Humans have lived in NBWE for at least 8,000 years (Taunton Wild & Scenic River Study Committee 2005). The earliest known site of human habitation is Wampanucket, in present-day Middleborough, Mass. It’s probably no accident that this Paleo-Indian village was located near the Nemasket River, a tributary of the Taunton which, even today, supports the largest anadromous fish run in the Narragansett Bay watershed. Certainly, humans have depended upon the living resources of Narragansett Bay for as long as we’ve inhabited this region. From the earliest days, we exerted our influence on the landscape, modifying its habitats to suit our needs and desires, with significant effects upon the ecosystem.

Native people in New England actively burned forests for agriculture and hunting, and constructed weirs in rivers to capture migrating fish. Yet with European settlement about 400 years ago, the scale and pace of anthropogenic modification increased greatly throughout the Bay watershed. By the late eighteenth century, colonists had cleared most of Southern New England’s original forests (Cronon 1983). Large predators were intentionally hunted to extinction-in nearby Connecticut, Israel Putnam was considered a hero for shooting the state’s last wolf in 1747 (Mashamoquet Brook State Park, 2008).

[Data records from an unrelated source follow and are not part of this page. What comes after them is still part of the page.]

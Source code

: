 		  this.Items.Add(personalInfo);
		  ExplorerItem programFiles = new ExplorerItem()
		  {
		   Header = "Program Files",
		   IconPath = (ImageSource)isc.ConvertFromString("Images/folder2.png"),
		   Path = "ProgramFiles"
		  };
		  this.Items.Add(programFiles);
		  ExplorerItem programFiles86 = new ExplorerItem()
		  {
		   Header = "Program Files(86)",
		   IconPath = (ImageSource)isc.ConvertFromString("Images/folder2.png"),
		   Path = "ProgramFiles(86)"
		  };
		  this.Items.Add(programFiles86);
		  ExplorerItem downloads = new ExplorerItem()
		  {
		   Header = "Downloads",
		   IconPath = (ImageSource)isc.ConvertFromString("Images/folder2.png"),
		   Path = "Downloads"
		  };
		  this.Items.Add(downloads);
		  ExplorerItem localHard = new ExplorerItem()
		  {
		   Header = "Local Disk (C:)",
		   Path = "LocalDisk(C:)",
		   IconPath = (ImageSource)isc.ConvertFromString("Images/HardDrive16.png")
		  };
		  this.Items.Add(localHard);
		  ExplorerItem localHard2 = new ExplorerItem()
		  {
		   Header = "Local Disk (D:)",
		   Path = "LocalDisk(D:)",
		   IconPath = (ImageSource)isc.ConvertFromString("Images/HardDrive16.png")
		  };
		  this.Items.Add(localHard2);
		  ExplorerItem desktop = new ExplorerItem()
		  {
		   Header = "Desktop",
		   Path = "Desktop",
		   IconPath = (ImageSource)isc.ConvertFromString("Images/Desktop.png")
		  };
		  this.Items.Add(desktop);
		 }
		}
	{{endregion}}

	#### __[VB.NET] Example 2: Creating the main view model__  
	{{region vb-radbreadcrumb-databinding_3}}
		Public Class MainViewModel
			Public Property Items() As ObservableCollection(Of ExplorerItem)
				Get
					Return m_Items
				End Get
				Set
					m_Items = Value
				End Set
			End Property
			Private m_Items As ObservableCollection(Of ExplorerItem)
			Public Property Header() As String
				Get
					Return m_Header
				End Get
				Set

European agricultural and land use practices profoundly changed the Narragansett Bay watershed. As early as 1790, Noah Webster commented on changes in watershed hydrology, including increased flooding, resulting from land-clearing-impacts we’d associate with storm-water runoff today (Cronon 1983). Deforestation and plowing greatly increased sedimentation into rivers and streams, which were dammed extensively for water power, converting bottomland swamps into open water. By 1840, the average density of milldams in the watershed ranged from one per eight square miles in southern Rhode Island to one per two square miles in the Blackstone River sub-watershed (Walter 2008). Today, there are more than 500 dams in Rhode Island, on nearly every river and stream.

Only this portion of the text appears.